"A aldeia (da Cova do Vapor) estava a ser empurrada pela água em direção à Mata de São João, forçando os seus habitantes a recuar, 'caminhando com as suas casas às costas' em carroças de bois".
Esta imagem é determinante para iniciar a investigação sobre a comunidade, os seus agentes, bem como os movimentos de permanência e deslocamento no local, em parte impulsionados pela própria natureza e pelos fenômenos de erosão, em parte resultantes da ocupação sazonal e desordenada do território. É na combinação de pontos de vista, afetivos e críticos, locais e estrangeiros, de crianças a idosos, que o trabalho se desenvolve.
Em julho de 2023 deu-se início à primeira etapa da minha residência na região, em uma das cabanas de madeira que foi transferida da Cova do Vapor para a Trafaria na década de 1950 por conta do avanço do mar.
É da praia da Cova do Vapor que se tem a melhor vista de Lisboa e também do Bugio, o farol que delimita o encontro entre o Atlântico e o Tejo. Entretanto muito da história significativa do povoado não está à vista.
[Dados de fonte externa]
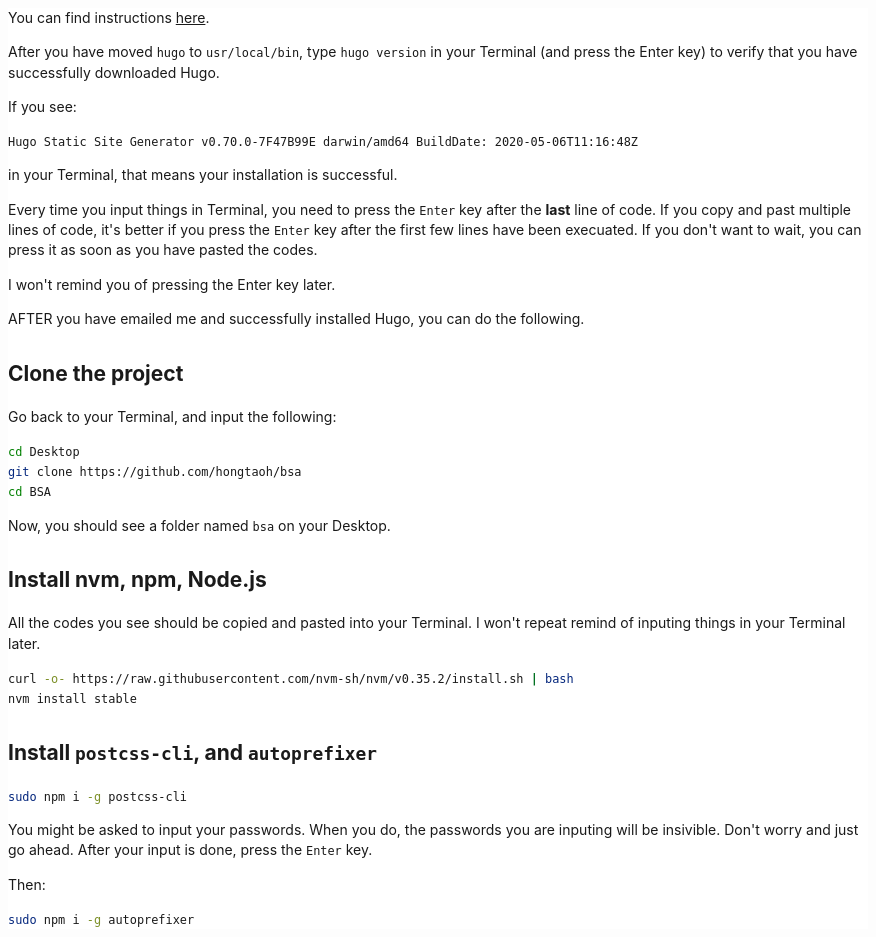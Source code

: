 You can find instructions [here](https://hongtaoh.com/en/2020/01/29/how-to-install-and-upgrade-hugo-on-mac/).

After you have moved `hugo` to `usr/local/bin`, type `hugo version` in your Terminal (and press the Enter key) to verify that you have successfully downloaded Hugo.

If you see:

```bash
Hugo Static Site Generator v0.70.0-7F47B99E darwin/amd64 BuildDate: 2020-05-06T11:16:48Z
```
in your Terminal, that means your installation is successful. 

Every time you input things in Terminal, you need to press the `Enter` key after the **last** line of code. If you copy and past multiple lines of code, it's better if you press the `Enter` key after the first few lines have been execuated. If you don't want to wait, you can press it as soon as you have pasted the codes. 

I won't remind you of pressing the Enter key later. 

AFTER you have emailed me and successfully installed Hugo, you can do the following. 

## Clone the project

Go back to your Terminal, and input the following:

```bash
cd Desktop 
git clone https://github.com/hongtaoh/bsa
cd BSA
```

Now, you should see a folder named `bsa` on your Desktop. 

## Install nvm, npm, Node.js

All the codes you see should be copied and pasted into your Terminal. I won't repeat remind of inputing things in your Terminal later. 

```bash
curl -o- https://raw.githubusercontent.com/nvm-sh/nvm/v0.35.2/install.sh | bash
nvm install stable
```

## Install `postcss-cli`, and `autoprefixer`

```bash
sudo npm i -g postcss-cli
```

You might be asked to input your passwords. When you do, the passwords you are inputing will be insivible. Don't worry and just go ahead. After your input is done, press the `Enter` key. 

Then:

```bash
sudo npm i -g autoprefixer 
```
São muitos os relatos e fotografias antigas que guarda Eduardo Gomes, o diretor da Biblioteca do Vapor, situada à beira mar em um pequeno imóvel doado à associação de moradores, local que um dia foi o Bar da Mimi, e que desde julho é onde realizo o projeto “Como olhar junto”, um trabalho de escuta e pesquisa colaborativa na comunidade da Cova do Vapor, em especial com um grupo de habitantes idosos que é estimulado a identificar casas, memórias, sonhos, alegrias, desejos e conflitos, em encontros semanais que se transformaram em um espaço seguro e transversal de partilha. Os participantes, frequentadores da praia como veraneantes ainda na década de 1940, hoje são residentes que vivenciaram o início da tímida urbanização e também o significativo avanço do mar a partir da década de 1950 que submergiu quase 2km de praia conhecida então como o Bico de Areia, que na maré baixa podia-se caminhar até o Farol do Bugio. São essas pessoas, a maioria matriarcas que, por possuírem laços extremamente sólidos com o lugar e a comunidade, reavivam personagens e paisagens, ajudando a fortalecer os vínculos para as gerações atuais e futuras. E são essas pessoas e suas histórias orais que se misturam à história de constituição da Cova do Vapor e que dão vida a este projeto.